Over the years, private and governmental organizations have recognized
the immense value of collecting and studying large amounts of data.
The protection of such information has been complicated due to the
fact that such organizations seek to increase the value of their information
collections by aggregating resources without violating privacy and
confidentiality constraints that are imposed by policy and law. The
data privacy arena is a relatively young domain that sits at the confluence
of statistics, computer science, and policy. The basic problem setting
in which my research is situated can be defined as follows: person-specific
data is collected and must be released, such that each person's privacy
is protected. I investigate data privacy issues in databases of person-specific
records from the perspective of statistical theory and data analysis.
After attending the 2003 Privacy in D.A.T.A. Workshop (organized
by the Data Privacy Laboratory and the Aladdin Center in the School
of Computer Science of Carnegie Mellon University), I started working
towards the design of a formal framework that would allow the formulation
and analysis of privacy concerns in large databases of person-specific
records, and to measure the value of proposed protection methods in
terms of the degree of protection granted to the corresponding individuals.
The essential elements of such a framework combine statistical and
computational disclosure control concepts based on research conducted
by Stephen Fienberg, Latanya Sweeney, and Cynthia Dwork.
At a more recent workshop in Bertinoro, Italy (organized by Carnegie
Mellon University, Microsoft, and the National Institute of Statistical
Sciences), researchers identified a core set of fundamental problems
in privacy and confidentiality for which they agreed, mostly, on a
common language to describe such problems, issues, and their nuances.
The discussion between statisticians and computer scientists has been
engaging and has lead to joint efforts such as the newly established
Journal of Privacy and Confidentiality (http://jpc.cylab.cmu.edu/).
However, how to measure the goodness of solutions remains an open
point of discussion.
From a broader point of view, there are certain general principles
that are necessary, but remain undefined, to answer questions that
involve both aggregate and individual perspectives, to deal with testability
issues and, ultimately, to measure progresses of the field as a whole.
As part of an ongoing collaboration with Brad Malin (Vanderbilt University)
I have sought to identify the essential elements of an abstract theory
of record linkage that provides a tool to tackle the missing principles.
Such elements bridge perspectives on privacy that consider either
aggregate distributions or microdata. They also provide the technical
tools necessary for keeping privacy at the forefront of data analysis,
while informing the development of a normative theory of privacy.
Consider, for example, the notion of a "linking distribution"

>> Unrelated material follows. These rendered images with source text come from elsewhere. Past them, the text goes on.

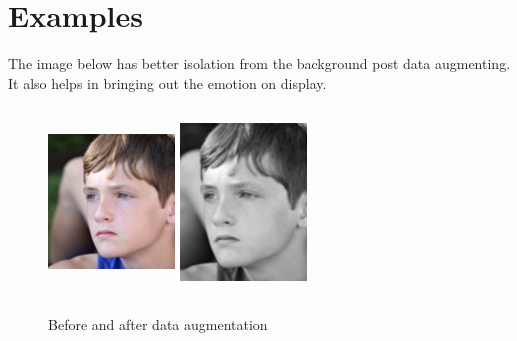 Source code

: \section{Examples}
\noindent The image below has better isolation from the background post data augmenting. It also helps in bringing out the emotion on display.
\begin{figure}[h!]
    \centering
  
    \includegraphics[width=0.3\textwidth, height=5cm]{resources/focus_colour.png} \hspace{3em}
    \includegraphics[width=0.3\textwidth, height=5cm]{resources/focus_bw.png}
  
    \caption{Before and after data augmentation}
  \end{figure} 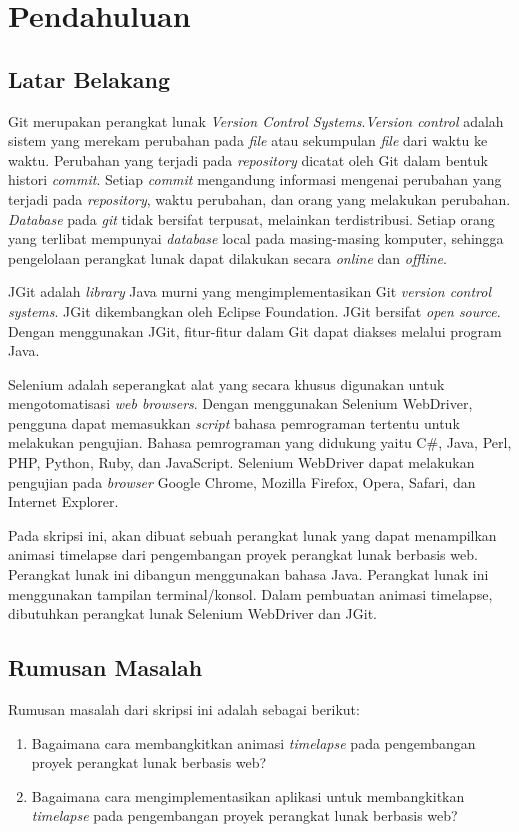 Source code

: \chapter{Pendahuluan}
\label{chap:intro}
   
\section{Latar Belakang}
\label{sec:label}
Git merupakan perangkat lunak \textit{Version Control Systems}\cite{chacon2014pro}.\textit{Version control} adalah sistem yang merekam perubahan pada \textit{file} atau sekumpulan \textit{file} dari waktu ke waktu. Perubahan yang terjadi pada \textit{repository} dicatat oleh Git dalam bentuk histori \textit{commit}. Setiap \textit{commit} mengandung informasi mengenai perubahan yang terjadi pada \textit{repository}, waktu perubahan, dan orang yang melakukan perubahan. \textit{Database} pada \textit{git} tidak bersifat terpusat, melainkan terdistribusi. Setiap orang yang terlibat mempunyai \textit{database} local pada masing-masing komputer, sehingga pengelolaan perangkat lunak dapat dilakukan secara \textit{online} dan \textit{offline}.

JGit adalah \textit{library} Java murni yang mengimplementasikan Git \textit{version control systems}\cite{JGit}. JGit dikembangkan oleh Eclipse Foundation. JGit bersifat \textit{open source}. Dengan menggunakan JGit, fitur-fitur dalam Git dapat diakses melalui program Java. 

Selenium adalah seperangkat alat yang secara khusus digunakan untuk mengotomatisasi \textit{web browsers}\cite{Selenium}. Dengan menggunakan Selenium WebDriver, pengguna dapat memasukkan \textit{script} bahasa pemrograman tertentu untuk melakukan pengujian. Bahasa pemrograman yang didukung yaitu C\#, Java, Perl, PHP, Python, Ruby, dan JavaScript. Selenium WebDriver dapat melakukan pengujian pada \textit{browser} Google Chrome, Mozilla Firefox, Opera, Safari, dan Internet Explorer.  
  
Pada skripsi ini, akan dibuat sebuah perangkat lunak yang dapat menampilkan animasi timelapse dari pengembangan proyek perangkat lunak berbasis web. Perangkat lunak ini dibangun menggunakan bahasa Java. Perangkat lunak ini menggunakan tampilan terminal/konsol. Dalam pembuatan animasi timelapse, dibutuhkan perangkat lunak Selenium WebDriver dan JGit.

\section{Rumusan Masalah}
\label{sec:rumusan}
Rumusan masalah dari skripsi ini adalah sebagai berikut:
\begin{enumerate}
	\item Bagaimana cara membangkitkan animasi \textit{timelapse} pada pengembangan proyek perangkat lunak berbasis web?
	\item Bagaimana cara mengimplementasikan aplikasi untuk membangkitkan \textit{timelapse} pada pengembangan proyek perangkat lunak berbasis web?
\end{enumerate}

of an attribute. Linking distributions homogenize the treatment of
categorical and numerical data types, and their estimation from real
data allows for the introduction of the complexity of real world problems
in the analysis. Another element of such a theory is an "algorithmic
approach" for the computation of theoretical bounds on privacy
protection of any pair (i.e. <database, protection method>),
thus leading to predictions about performance guarantees in real world
situations. Given realistic scenarios encoded by our model and the
metric for privacy protection, the algorithmic approach is key for
introducing testability and measuring progress clearly in the privacy
arena.
In particular, we propose an algorithmic solution to the problem
of measuring the degree of privacy protection granted to individual
records by an arbitrary method. In order to do so, we start from a
description of the world in terms of concepts relevant to privacy
that the community at large agrees upon, we adopt the notion of re-identifiability,
and we add a greedy linkage algorithm and an original description
of the re-identification process in terms of few parameters that can
be reliably estimated from data. With all the pieces in place, we
are ready to show how the analysis of real data may be used to shed
light on the theoretical re-identifiability of real world problems,
how bounds can be computed for a certain database, and how this work
can be extended, and progress measured, in the future.